Australia lags on Broadband: OECD

THE latest OECD report card on broadband access has found Australia lags other developed nations with slow internet speeds and high access costs.

The Organisation for Economic Cooperation and Development found Australia’s download speeds were the second slowest of any OECD club member – slower than Hungary and Turkey, and only marginally faster than last-placed Slovak Republic.

The OECD Communications Outlook 2007 report also found a bundle of typical telecommunications services – including fixed-line, mobile and local and long distance calls – were far more expensive in Australia than comparable economies in the OECD.

In particular, the report found typical communications bundles used by small businesses were especially costly.

Although Telstra’s internet download speeds have improved since the data for the report was compiled in 2006 (top speeds have jumped for 1.5Mbps to about 24Mbps), countries like Japan and South Korea are now offering customers speeds of up to 100Mbps.

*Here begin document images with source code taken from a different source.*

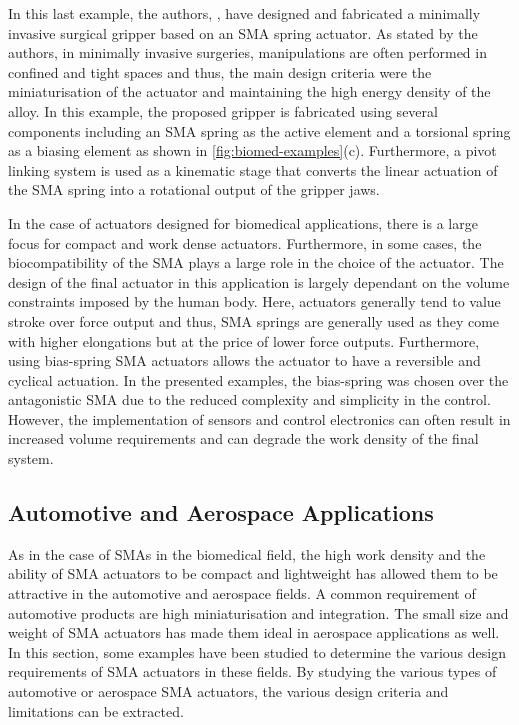 In this last example, the authors, \cite{roshanDesignFabricationMinimally2018}, have designed and fabricated a minimally invasive surgical gripper based on an SMA spring actuator. As stated by the authors, in minimally invasive surgeries, manipulations are often performed in confined and tight spaces and thus, the main design criteria were the miniaturisation of the actuator and maintaining the high energy density of the alloy. In this example, the proposed gripper is fabricated using several components including an SMA spring as the active element and a torsional spring as a biasing element as shown in \cref{fig:biomed-examples}(c). Furthermore, a pivot linking system is used as a kinematic stage that converts the linear actuation of the SMA spring into a rotational output of the gripper jaws.

In the case of actuators designed for biomedical applications, there is a large focus for compact and work dense actuators. Furthermore, in some cases, the biocompatibility of the SMA plays a large role in the choice of the actuator. The design of the final actuator in this application is largely dependant on the volume constraints imposed by the human body. Here, actuators generally tend to value stroke over force output and thus, SMA springs are generally used as they come with higher elongations but at the price of lower force outputs. Furthermore, using bias-spring SMA actuators allows the actuator to have a reversible and cyclical actuation. In the presented examples, the bias-spring was chosen over the antagonistic SMA due to the reduced complexity and simplicity in the control. However, the implementation of sensors and control electronics can often result in increased volume requirements and can degrade the work density of the final system.

\subsection{Automotive and Aerospace Applications}
As in the case of SMAs in the biomedical field, the high work density and the ability of SMA actuators to be compact and lightweight has allowed them to be attractive in the automotive and aerospace fields. A common requirement of automotive products are high miniaturisation and integration. The small size and weight of SMA actuators has made them ideal in aerospace applications as well. In this section, some examples have been studied to determine the various design requirements of SMA actuators in these fields. By studying the various types of automotive or aerospace SMA actuators, the various design criteria and limitations can be extracted.

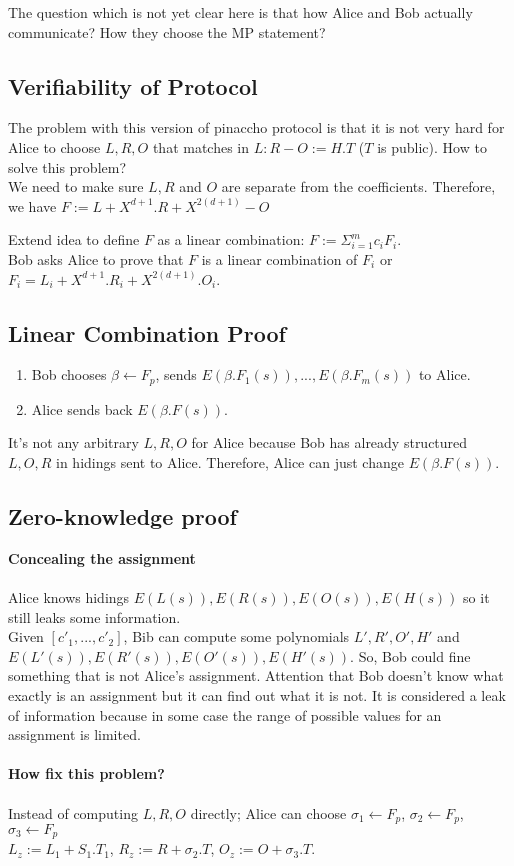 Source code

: \documentclass[twoside]{article}
\begin{document}
The question which is not yet clear here is that how Alice and Bob actually communicate? How they choose the MP statement?

\subsection{Verifiability of Protocol}
The problem with this version of pinaccho protocol is that it is not very hard for Alice to choose $L,R, O$ that matches in $L:R-O := H.T$ ($T$ is public). How to solve this problem?
\\ We need to make sure $L, R$ and $O$ are separate from the coefficients. Therefore, we have $F:=L+X^{d+1}.R+X^{2(d+1)}-O$

Extend idea to define $F$ as a linear combination: $F:= \Sigma_{i=1}^m{c_iF_i}$. \\
Bob asks Alice to prove that $F$ is a linear combination of $F_i$ or $F_i=L_i+X^{d+1}.R_i+X^{2(d+1)}.O_i$.

\subsection{Linear Combination Proof}
\begin{enumerate}
	\item Bob chooses $\beta \leftarrow F_p$, sends $E(\beta.F_1(s)),..., E(\beta.F_m(s))$ to Alice.
	
	\item Alice sends back $E(\beta.F(s))$.
\end{enumerate}
It's not any arbitrary $L, R, O$ for Alice because Bob has already structured $L, O, R$ in hidings sent to Alice. Therefore, Alice can just change $E(\beta.F(s))$.

\subsection{Zero-knowledge proof}
\textbf{Concealing the assignment}
\\~\\
Alice knows hidings $E(L(s)), E(R(s)), E(O(s)), E(H(s))$ so it still leaks some information.
\\
Given $[c'_1,...,c'_2]$, Bib can compute some polynomials $L', R', O',H'$  and $E(L'(s)), E(R'(s)), E(O'(s)), E(H'(s))$. So, Bob could fine something that is not Alice's assignment. Attention that Bob doesn't know what exactly is an assignment but it can find out what it is not. It is considered a leak of information because in some case the range of possible values for an assignment is limited.
\\~\\
\textbf{ How fix this problem?} 
\\~\\
Instead of computing $L,R ,O$ directly; Alice can choose $\sigma_1 \leftarrow F_p$, $\sigma_2 \leftarrow F_p$, $\sigma_3 \leftarrow F_p$
\\
$L_z:=L_1+S_1.T_1$, $R_z := R+\sigma_2.T$, $O_z := O+ \sigma_3.T$.



\end{document}

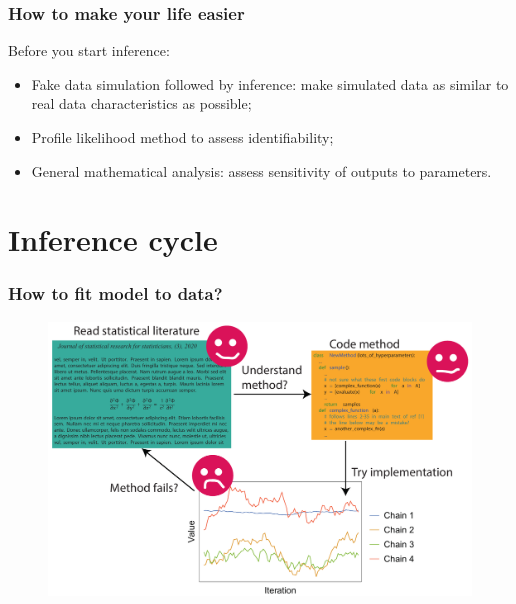 \documentclass[handout]{beamer}
\begin{document}
\begin{frame}
	\frametitle{How to make your life easier}
	
	Before you start inference:
	
	\begin{itemize}
		\item Fake data simulation followed by inference: make simulated data as similar to real data characteristics as possible;
		\item Profile likelihood method to assess identifiability;
		\item General mathematical analysis: assess sensitivity of outputs to parameters.
	\end{itemize}
\end{frame}

\section{Inference cycle}
\frame{\tableofcontents[currentsection]}

\begin{frame}
	\frametitle{How to fit model to data?}
	
	\begin{figure}
		\centerline{\includegraphics[width=1\textwidth]{./Figures/student_cycle.pdf}}
	\end{figure}
	
\end{frame}
\end{document}
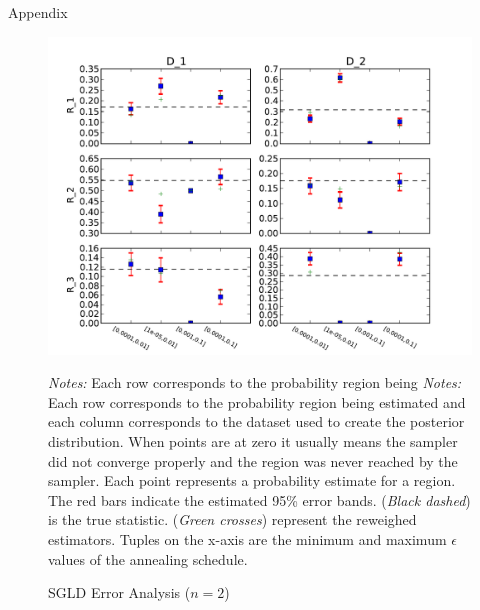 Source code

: \documentclass{article}
\begin{document}
\begin{section}{Appendix}

\begin{figure}[h!]
\caption{SGLD Error Analysis ($n=2$)}
\label{n2}
\begin{center}
\includegraphics[scale=0.7]{../figures/errors_n2.pdf}
\end{center}
{\scriptsize {\em Notes:} Each row corresponds to the probability region being {\em Notes:} Each row corresponds to the probability region being estimated and each column corresponds to the dataset used to create the posterior distribution. When points are at zero it usually means the sampler did not converge properly and the region was never reached by the sampler.  Each point represents a probability estimate for a region. The red bars indicate the estimated 95\% error bands.  ({\em Black dashed}) is the true statistic.  ({\em Green crosses}) represent the reweighed estimators. Tuples on the x-axis are the minimum and maximum $\epsilon$ values of the annealing schedule. }
\end{figure}


\end{section}
\end{document}

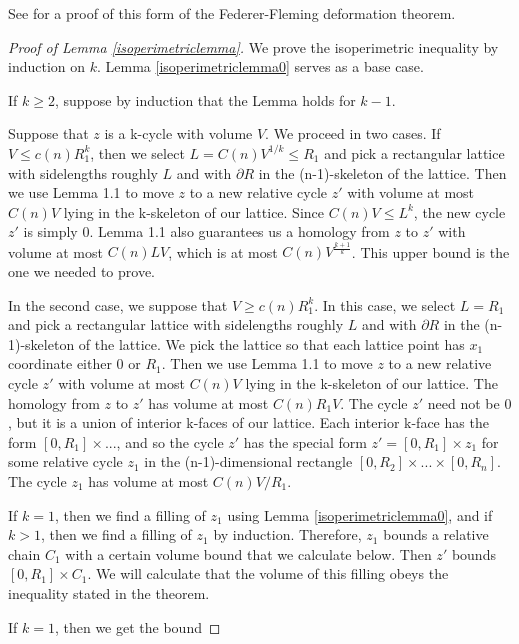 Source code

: \documentclass{amsart}
\newtheorem*{theorem 1}{Theorem 1}
\newtheorem*{theorem 2}{Theorem 2}
\newtheorem*{theorem 3}{Theorem 3}
\numberwithin{equation}{section}
\begin{document}
See \cite{G3} for a proof of this form of the Federer-Fleming deformation theorem.  

\begin{proof} [Proof of Lemma \ref{isoperimetriclemma}]

We prove the isoperimetric inequality by
induction on $k$.    Lemma \ref{isoperimetriclemma0} serves as a base case.

If $k \ge 2$,  suppose by induction that the Lemma holds for $k-1$.  

Suppose that $z$ is a k-cycle
with volume $V$.  We proceed in two cases.  If $V \le c(n)
R_1^k$, then we select $L = C(n) V^{1/k} \le R_1$ and pick a
rectangular lattice with sidelengths roughly $L$ and with
$\partial R$ in the (n-1)-skeleton of the lattice. Then we use
Lemma 1.1 to move $z$ to a new relative cycle $z'$ with volume at
most $C(n) V$ lying in the k-skeleton of our lattice. Since $C(n)
V \le L^k$, the new cycle $z'$ is simply $0$.  Lemma 1.1 also
guarantees us a homology from $z$ to $z'$ with volume at most
$C(n) L V$, which is at most $C(n) V^{\frac{k+1}{k}}$.  This
upper bound is the one we needed to prove.

In the second case, we suppose that $V \ge c(n) R_1^k$.  In this
case, we select $L = R_1$ and pick a rectangular lattice with
sidelengths roughly $L$ and with $\partial R$ in the
(n-1)-skeleton of the lattice.  We pick the lattice so that each
lattice point has $x_1$ coordinate either $0$ or $R_1$. Then we
use Lemma 1.1 to move $z$ to a new relative cycle $z'$ with
volume at most $C(n) V$ lying in the k-skeleton of our lattice. 
The homology from $z$ to $z'$ has volume at most $C(n) R_1 V$. 
The cycle $z'$ need not be $0$, but it is a union of interior
k-faces of our lattice.  Each interior k-face has the form $[0,
R_1] \times ...$, and so the cycle $z'$ has the special form $z'
= [0, R_1] \times z_1$ for some relative cycle $z_1$ in the
(n-1)-dimensional rectangle $[0, R_2] \times ... \times [0,
R_n]$.  The cycle $z_1$ has volume at most $C(n) V / R_1$.

If $k = 1$,  then we find a filling of $z_1$ using Lemma \ref{isoperimetriclemma0},  and if $k > 1$,  then we find a filling
of $z_1$ by induction.  
Therefore, $z_1$ bounds a relative chain $C_1$ with a certain
volume bound that we calculate below.  Then $z'$ bounds $[0, R_1]
\times C_1$.  We will calculate that the volume of this filling
obeys the inequality stated in the theorem.

If $k=1$,  then we get the bound 


\end{proof}
\end{document}
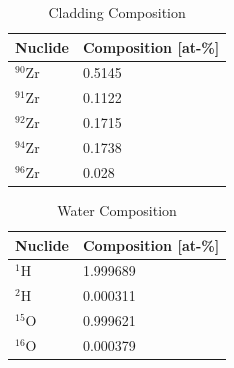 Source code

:     \begin{table}[<options>]
        \caption{Cladding Composition}
        \label{tab:clad-comp}
        \begin{tabular*}{\tblwidth}{@{}LL@{}}
            \toprule
            Nuclide & Composition [at-\%] \\ %
            \midrule
             $^{90}$Zr & 0.5145 \\
             $^{91}$Zr & 0.1122 \\
             $^{92}$Zr & 0.1715 \\
             $^{94}$Zr & 0.1738 \\
             $^{96}$Zr & 0.028 \\ 
             \bottomrule
        \end{tabular*}
    \end{table}

    \begin{table}[<options>]
        \caption{Water Composition}
        \label{tab:water-comp}
        \begin{tabular*}{\tblwidth}{@{}LL@{}}
            \toprule
            Nuclide & Composition [at-\%] \\ %
            \midrule
             $^{1}$H & 1.999689\\
             $^{2}$H & 0.000311 \\
             $^{15}$O & 0.999621 \\
             $^{16}$O & 0.000379 \\
             \bottomrule
        \end{tabular*}
    \end{table}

The report found that overall investment continued to rise and consumers were generally paying less for their communications services among OECD countries.

It found that 60 per cent of the OECD’s 256 million internet subscribers had access to broadband connections at the end of 2005.

The move to introduce broadband services has presented challenges for incumbent communications service providers.

“(Broadband) offers an additional revenue stream for telecoms operators to make up for their declining revenues from voice communications, which still make up the bulk of their revenue,” the OECD report said.

“Broadband remains one of the main growth areas for telecoms firms and one of their key challenges, looking ahead, will be to decide how much and how soon they should invest in next-generation networks, such as fibre-optics, rather than continue their investments in traditional copper networks,” it said.